:: Record set ::
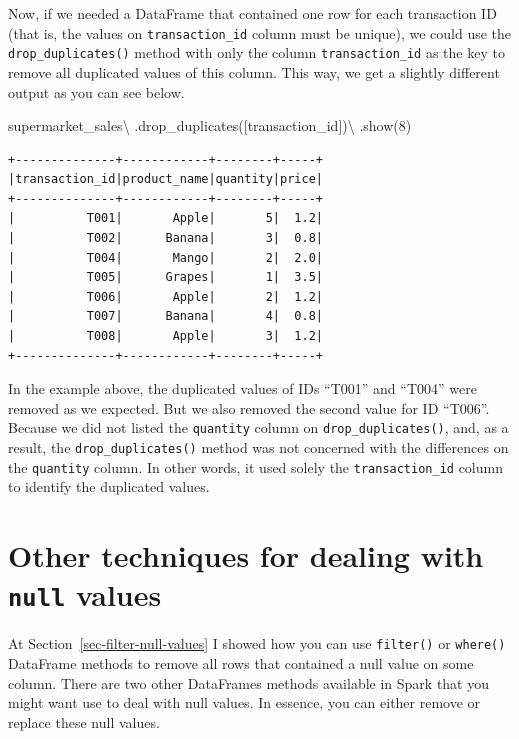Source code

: \documentclass[
  11pt,
  letterpaper,
  DIV=11,
  numbers=noendperiod]{scrreprt}
\newenvironment{Shaded}{\begin{snugshade}}{\end{snugshade}}
\newcommand{\DecValTok}[1]{\textcolor[rgb]{0.68,0.00,0.00}{#1}}
\newcommand{\NormalTok}[1]{\textcolor[rgb]{0.00,0.23,0.31}{#1}}
\newcommand{\OperatorTok}[1]{\textcolor[rgb]{0.37,0.37,0.37}{#1}}
\newcommand{\StringTok}[1]{\textcolor[rgb]{0.13,0.47,0.30}{#1}}
\begin{document}
Now, if we needed a DataFrame that contained one row for each
transaction ID (that is, the values on \texttt{transaction\_id} column
must be unique), we could use the \texttt{drop\_duplicates()} method
with only the column \texttt{transaction\_id} as the key to remove all
duplicated values of this column. This way, we get a slightly different
output as you can see below.

\begin{Shaded}
\begin{Highlighting}[]
\NormalTok{supermarket\_sales}\OperatorTok{\textbackslash{}}
\NormalTok{    .drop\_duplicates([}\StringTok{\textquotesingle{}transaction\_id\textquotesingle{}}\NormalTok{])}\OperatorTok{\textbackslash{}}
\NormalTok{    .show(}\DecValTok{8}\NormalTok{)}
\end{Highlighting}
\end{Shaded}

\begin{verbatim}
+--------------+------------+--------+-----+
|transaction_id|product_name|quantity|price|
+--------------+------------+--------+-----+
|          T001|       Apple|       5|  1.2|
|          T002|      Banana|       3|  0.8|
|          T004|       Mango|       2|  2.0|
|          T005|      Grapes|       1|  3.5|
|          T006|       Apple|       2|  1.2|
|          T007|      Banana|       4|  0.8|
|          T008|       Apple|       3|  1.2|
+--------------+------------+--------+-----+
\end{verbatim}

In the example above, the duplicated values of IDs ``T001'' and ``T004''
were removed as we expected. But we also removed the second value for ID
``T006''. Because we did not listed the \texttt{quantity} column on
\texttt{drop\_duplicates()}, and, as a result, the
\texttt{drop\_duplicates()} method was not concerned with the
differences on the \texttt{quantity} column. In other words, it used
solely the \texttt{transaction\_id} column to identify the duplicated
values.

\hypertarget{other-techniques-for-dealing-with-null-values}{%
\section{\texorpdfstring{Other techniques for dealing with \texttt{null}
values}{Other techniques for dealing with null values}}\label{other-techniques-for-dealing-with-null-values}}

At Section~\ref{sec-filter-null-values} I showed how you can use
\texttt{filter()} or \texttt{where()} DataFrame methods to remove all
rows that contained a null value on some column. There are two other
DataFrames methods available in Spark that you might want use to deal
with null values. In essence, you can either remove or replace these
null values.
\end{document}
:::
**What you will do:**
Check each line above for the word "techniques" and give the number of lines that have it, nothing else.

**The answer:**
3